- 8 fried eggs
- As needed sriracha mayonnaise
- 1/2 cup red onion (pickled)
- 12 quarts water (cool)
- 300 grams salt
- 272 grams sugar
- 18 grams pink salt (#1 cure)
- 1 pork belly
- 1 piece ginger
- 2 yellow onion
- 3 pods star anise
- 1 cinnamon sticks
- 2 quarts chicken stock
- 2 quarts water
- 1 brined pork belly (cut into lardons)
- frying oil (As needed)
- 1 cup onions (finely diced)
- 1 1/2 cups carrots (small dice)
- 3 tablespoons ginger (finely julienned)
- 2 cloves garlic (minced)
- 8 cups cooked white rice (dried for 2 days)
- 1/4 cup oyster sauce
- fish sauce (A splash)
- soy sauce (A splash)
- 1 cup mung bean sprouts
- 1/2 bunch green onions (sliced thinly)
- 1/2 bunch cilantro (chiffonade)
- 1/4 red onion (shaved)
- 1 tablespoon olive oil
- salt (As needed)
- black pepper (As needed)
- 3/4 cup red wine vinegar
- 1. Heat 3 quarts of water in a saucepan and add the salt, sugar and pink salt. Stir to combine and continue heating until everything is melted. Remove from the heat and add back the remaining 9 quarts of cool water. Once the brine is fully cooled, pour over the pork belly to fully submerge. Brine overnight, but for no more than 24 hours.
- 2. Preheat an oven to 275°F. Set the onions and ginger over a low flame and char until the skins are completely blackened. Remove from the heat and when cool enough handle, slice the onion into rough chunks. Split the ginger lengthwise to expose the inner flesh and slice into 1-inch pieces.

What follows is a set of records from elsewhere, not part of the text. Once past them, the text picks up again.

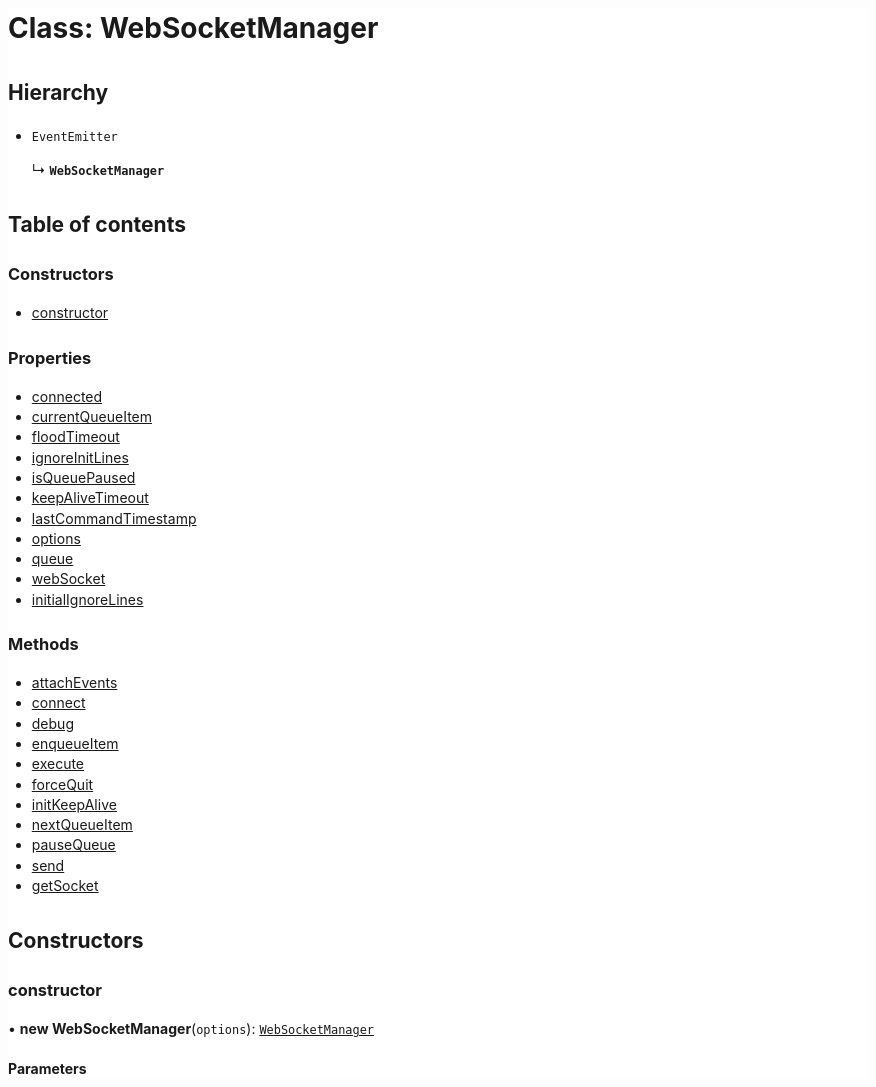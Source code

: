 # Class: WebSocketManager

## Hierarchy

- `EventEmitter`

  ↳ **`WebSocketManager`**

## Table of contents

### Constructors

- [constructor](../wiki/WebSocketManager#constructor)

### Properties

- [connected](../wiki/WebSocketManager#connected)
- [currentQueueItem](../wiki/WebSocketManager#currentqueueitem)
- [floodTimeout](../wiki/WebSocketManager#floodtimeout)
- [ignoreInitLines](../wiki/WebSocketManager#ignoreinitlines)
- [isQueuePaused](../wiki/WebSocketManager#isqueuepaused)
- [keepAliveTimeout](../wiki/WebSocketManager#keepalivetimeout)
- [lastCommandTimestamp](../wiki/WebSocketManager#lastcommandtimestamp)
- [options](../wiki/WebSocketManager#options)
- [queue](../wiki/WebSocketManager#queue)
- [webSocket](../wiki/WebSocketManager#websocket)
- [initialIgnoreLines](../wiki/WebSocketManager#initialignorelines)

### Methods

- [attachEvents](../wiki/WebSocketManager#attachevents)
- [connect](../wiki/WebSocketManager#connect)
- [debug](../wiki/WebSocketManager#debug)
- [enqueueItem](../wiki/WebSocketManager#enqueueitem)
- [execute](../wiki/WebSocketManager#execute)
- [forceQuit](../wiki/WebSocketManager#forcequit)
- [initKeepAlive](../wiki/WebSocketManager#initkeepalive)
- [nextQueueItem](../wiki/WebSocketManager#nextqueueitem)
- [pauseQueue](../wiki/WebSocketManager#pausequeue)
- [send](../wiki/WebSocketManager#send)
- [getSocket](../wiki/WebSocketManager#getsocket)

## Constructors

### constructor

• **new WebSocketManager**(`options`): [`WebSocketManager`](../wiki/WebSocketManager)

#### Parameters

- 3. Toast the star anise and cinnamon sticks in a dry pan over low heat until fragrant.
- 4. Combine the chicken stock and water. Distribute the charred onion, ginger, and toasted aromatics on the bottom of a hotel pan. Remove the pork belly from the brine, pat dry, and on top, skin side up, and pour over enough braising liquid to almost cover. Place a sheet of parchment over the surface of the belly and wrap tightly in foil.
- 5. Place in the oven for 3 hours or as needed (checking at the 2 hour mark) until fully tender.
- 6. Remove the foil and parchment paper and allow the pork belly to cool completely in the liquid before removing. Line a sheet pan with plastic wrap and place the belly, skin side down, top with another sheet of plastic wrap, another sheet pan and weigh down to press overnight.
- 1. Heat a large sauté pan over medium-low heat. Place the Brined Pork Belly lardons in the pan and render them completely until they are crisp and nicely browned. Remove the pan from the heat and scoop out the lardons and drain them on a paper towel lined tray. Strain and reserve the rendered pork fat for another use.
- 2. Assemble your stir-fry mise en place as the cooking process moves very quickly. Heat a wok or nonstick sauté pan over high flame and several tablespoons of neutral oil. Swirl to coat the bottom and sides. Add the onion and cook until it picks up just a bit of color. Remove the cooked onions from the wok and reserve. Repeat this step for the small-diced carrot.Add a bit more oil and stir fry the ginger and garlic until just fragrant. Add the dried white rice and continue to stir fry, breaking up the rice with the back of a spatula. Add the oyster sauce, fish sauce, and soy sauce, tossing and stirring well to combine. Add the mung bean sprouts, green onions, and cilantro, and mix to combine. Finish by adding the Brined Pork Belly lardons; toss again to combine
- 1. Place onions in a shallow pan.
- 2. Drizzle with olive oil, and season with salt and pepper.
- 3. Pour over red wine vinegar, and let marinate for no less than 1 hour.
- 4. Season again with salt and pepper, and grill onions.